A living painter is an unusual subject for Bell, who has written for the Review about, among many other artists, Francis Bacon, Vermeer, Goya, Poussin, and, most recently, Rubens. He is the author of six books about art. The latest, Natural Light—which was excerpted in our pages—is a study of the early-seventeenth-century painter Adam Elsheimer, known for his Flight into Egypt (1609), painted just a year before he died at the age of thirty-two.

Bell wrote me this week from Lewes, England.

Sam Needleman: You begin to account for Nicole Eisenman’s style by remarking that, across her work, the hour is late: “Time to shut it, boy. Time running out for orders to the bar, time running out for the US to change course…. The less tomorrow becomes thinkable, the more license to splurge today.” Which painters does this aspect of Eisenman’s work recall?

Julian Bell: A hunch that there’s a civilizational crisis has spurred many a painter—not just the German Expressionists and Philip Guston, people Eisenman clearly looks to, but the likes of Francis Bacon, who averred that with the ebbing of faith “all art” had “become completely a game,” and that all the twentieth-century artist could do was“deepen the game.” More generally, painters love to scratch away at “latecomer” status like a favorite itch—think of Degas sighing that one can no longer paint like Ingres. The hunch doesn’t necessarily work wonders for the quality of the paintings, but it might make them more publicly discussable. The hunch’s recurrence from one generation to the next doesn’t necessarily render it suspect. Right now, it really is late. Agonizingly late.

Of Eisenman’s painting Seder (2010), in which she depicts her family around the Passover table, you write, “Her edges interlock with such panache…. We see the youngest child at table gleefully plunge her knife into a beet-topped gefilte fish that’s refracted through a wineglass: what a joy of invention, both comical and formal, has gone into that collision of incidents.” Is it usually in such details that you find the joy of invention, or do you more often find it in the bigger picture?

I wander around galleries with a sketchbook, and I just let things grab me. That Seder detail was one beauty that I hit upon in the Eisenman show—another, for instance, was the interweave of hands and faces where a guy is seen helping his partner light a cigarette in The Abolitionists in the Park (2020–2022). Eisenman excels at these witty figural knots. Her compositional strategies, however, are mostly unremarkable, hand-me-down stuff. With another painter it might be the overall address to an expanse that has me reaching for my pencil—the way, say, that Julie Mehretu swoops down on surfaces with her forebodingmurmurations.

You write for the Review about old masters far more frequently than new ones. What is it about Eisenman’s work, as opposed to that of other living painters, that compelled you to go contemporary?

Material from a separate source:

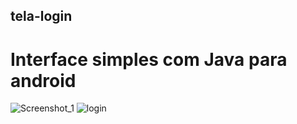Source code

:## tela-login
# Interface simples com Java para android
![Screenshot_1](https://user-images.githubusercontent.com/31678882/82782726-6a2bd680-9e33-11ea-85f4-577a78138a13.png)
![login](https://user-images.githubusercontent.com/31678882/82783469-ea9f0700-9e34-11ea-8d0f-943dd394f67d.png)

I’m an exhibiting artist, and it doesn’t do to diss my living colleagues, so I only draft criticism of them if there’s plenty to admire, or if they inhabit lofty reputational plateaus to which my sallies could never ascend. I have found the era from 1590 to 1670 particularly thrilling to write about, because so much about “nature”—about what the world constitutes—seemed at stake for painters then. But my overall reason to write is that I am temperamentally curious. I don’t have any programmatic agenda for art, merely a hope to cut through received patterns of thought—that, and a human-to-human nosiness about the various outcomes of the widespread impulse to make something to look at. Eisenman’s bold, ambitious figural practice offers an occasion to wonder about what’s happening now, in the 2020s. As a fellow figure painter, I hope I’m qualified to comment.

As a fellow figure painter, do you cheer the good standing of your genre in the twenty-first century?

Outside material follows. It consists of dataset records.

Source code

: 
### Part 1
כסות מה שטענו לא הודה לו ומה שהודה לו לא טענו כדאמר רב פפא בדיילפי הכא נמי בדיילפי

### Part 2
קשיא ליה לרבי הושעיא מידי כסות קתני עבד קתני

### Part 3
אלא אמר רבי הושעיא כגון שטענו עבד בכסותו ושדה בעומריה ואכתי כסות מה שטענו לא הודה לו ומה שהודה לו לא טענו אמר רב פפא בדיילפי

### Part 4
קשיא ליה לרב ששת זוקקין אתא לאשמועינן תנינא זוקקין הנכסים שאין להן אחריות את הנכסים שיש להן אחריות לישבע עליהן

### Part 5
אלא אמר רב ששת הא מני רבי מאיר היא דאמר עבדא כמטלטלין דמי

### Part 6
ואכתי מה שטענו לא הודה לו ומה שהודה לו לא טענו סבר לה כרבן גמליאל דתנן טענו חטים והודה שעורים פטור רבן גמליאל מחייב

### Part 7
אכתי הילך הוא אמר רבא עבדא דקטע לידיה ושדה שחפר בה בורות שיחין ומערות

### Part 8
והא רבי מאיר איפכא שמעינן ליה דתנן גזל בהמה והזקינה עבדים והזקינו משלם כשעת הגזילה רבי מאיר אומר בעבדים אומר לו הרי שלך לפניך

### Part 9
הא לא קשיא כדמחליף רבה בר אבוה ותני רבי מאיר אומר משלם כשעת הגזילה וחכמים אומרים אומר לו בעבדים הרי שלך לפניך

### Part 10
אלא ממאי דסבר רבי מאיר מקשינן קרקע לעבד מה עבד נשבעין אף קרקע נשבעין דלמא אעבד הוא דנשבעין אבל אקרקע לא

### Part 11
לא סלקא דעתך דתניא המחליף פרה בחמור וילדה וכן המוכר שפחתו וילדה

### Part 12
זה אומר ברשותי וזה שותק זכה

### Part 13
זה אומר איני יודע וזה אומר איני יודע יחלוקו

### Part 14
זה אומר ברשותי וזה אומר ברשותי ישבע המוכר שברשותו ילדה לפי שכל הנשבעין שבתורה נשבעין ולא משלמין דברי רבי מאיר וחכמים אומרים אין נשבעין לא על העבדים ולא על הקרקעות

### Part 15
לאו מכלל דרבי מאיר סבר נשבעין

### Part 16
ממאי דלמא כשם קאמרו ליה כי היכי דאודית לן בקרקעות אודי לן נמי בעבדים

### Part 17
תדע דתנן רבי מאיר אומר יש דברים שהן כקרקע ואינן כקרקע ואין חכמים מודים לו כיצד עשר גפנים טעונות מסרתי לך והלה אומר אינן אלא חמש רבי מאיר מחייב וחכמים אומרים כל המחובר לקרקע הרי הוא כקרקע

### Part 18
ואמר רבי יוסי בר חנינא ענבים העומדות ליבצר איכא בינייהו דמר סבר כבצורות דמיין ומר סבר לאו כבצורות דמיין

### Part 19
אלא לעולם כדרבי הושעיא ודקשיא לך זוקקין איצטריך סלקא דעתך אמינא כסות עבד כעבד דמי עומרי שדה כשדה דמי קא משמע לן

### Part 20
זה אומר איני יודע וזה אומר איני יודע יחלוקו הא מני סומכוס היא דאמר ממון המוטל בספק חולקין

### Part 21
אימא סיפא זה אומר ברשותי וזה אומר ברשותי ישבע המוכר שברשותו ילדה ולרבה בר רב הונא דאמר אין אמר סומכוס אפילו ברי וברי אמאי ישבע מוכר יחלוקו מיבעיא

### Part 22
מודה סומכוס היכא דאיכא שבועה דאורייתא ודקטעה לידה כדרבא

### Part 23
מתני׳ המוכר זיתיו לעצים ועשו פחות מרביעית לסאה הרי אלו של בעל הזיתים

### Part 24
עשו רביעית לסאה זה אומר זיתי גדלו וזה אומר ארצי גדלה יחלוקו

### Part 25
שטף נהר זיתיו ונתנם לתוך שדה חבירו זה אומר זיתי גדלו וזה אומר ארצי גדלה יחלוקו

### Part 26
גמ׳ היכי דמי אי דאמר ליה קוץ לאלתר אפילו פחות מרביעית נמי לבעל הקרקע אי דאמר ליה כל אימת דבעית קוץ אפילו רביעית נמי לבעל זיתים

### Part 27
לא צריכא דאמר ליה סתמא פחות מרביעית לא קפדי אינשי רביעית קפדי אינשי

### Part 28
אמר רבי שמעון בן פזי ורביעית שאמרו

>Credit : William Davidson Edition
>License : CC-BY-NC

In the 1990s, when I started writing about art, my own type of practice had to push upstream against surges of “death of painting” effluent. Now the current’s reversed. And there could be a temptation to play the disappointed agitator (“Ach, I didn’t mean that kind of revolution!”), but no—a smarter role would be Ecclesiastes. As long as there are rooms with solid walls and people who are inquisitive and people who have money, an economic niche for flattish handmade objects to hang on those walls remains a probability. Whether those items are figurative or not seems to me incidental: what matters more is their address to the whole body of the person making or viewing them, rather than purely to the eyes and fingertips of the person engaged digitally.


Will you tell me a bit about life in Lewes?

I work in a converted cowshed just outside Lewes, a small town fifty miles due south of London. Lewes is known for its Norman castle, its brewery, and its pyromaniacal devotion to Bonfire Night—November 5. The shed and the town beyond contain many makers and friends who are up for a good conversation. It’s a lucky place in the world to be!

In addition to writing, you have long painted. What are you working on now? And if it is even possible, might you describe the relationship between your painting and your writing?

I start the day writing, continue it painting—at least, when the plan goes right! I’ve just finished a big panorama of Dover, where you touch down on this island if you come from mainland Europe. It’s meant for a solo show of journey paintings due to open next March in London, probably to be entitled “Roads.” Words tend to give up on me by noon, and I don’t feel they’re the main drivers to the paintings. Yet parallel impulses operate. In either practice, it seems to me there are great riches of space out there, and it’s my job to make a place—a compact, resilient schema—through which they can be apprehended. So you could say that in that sense, I remain fixated on nature.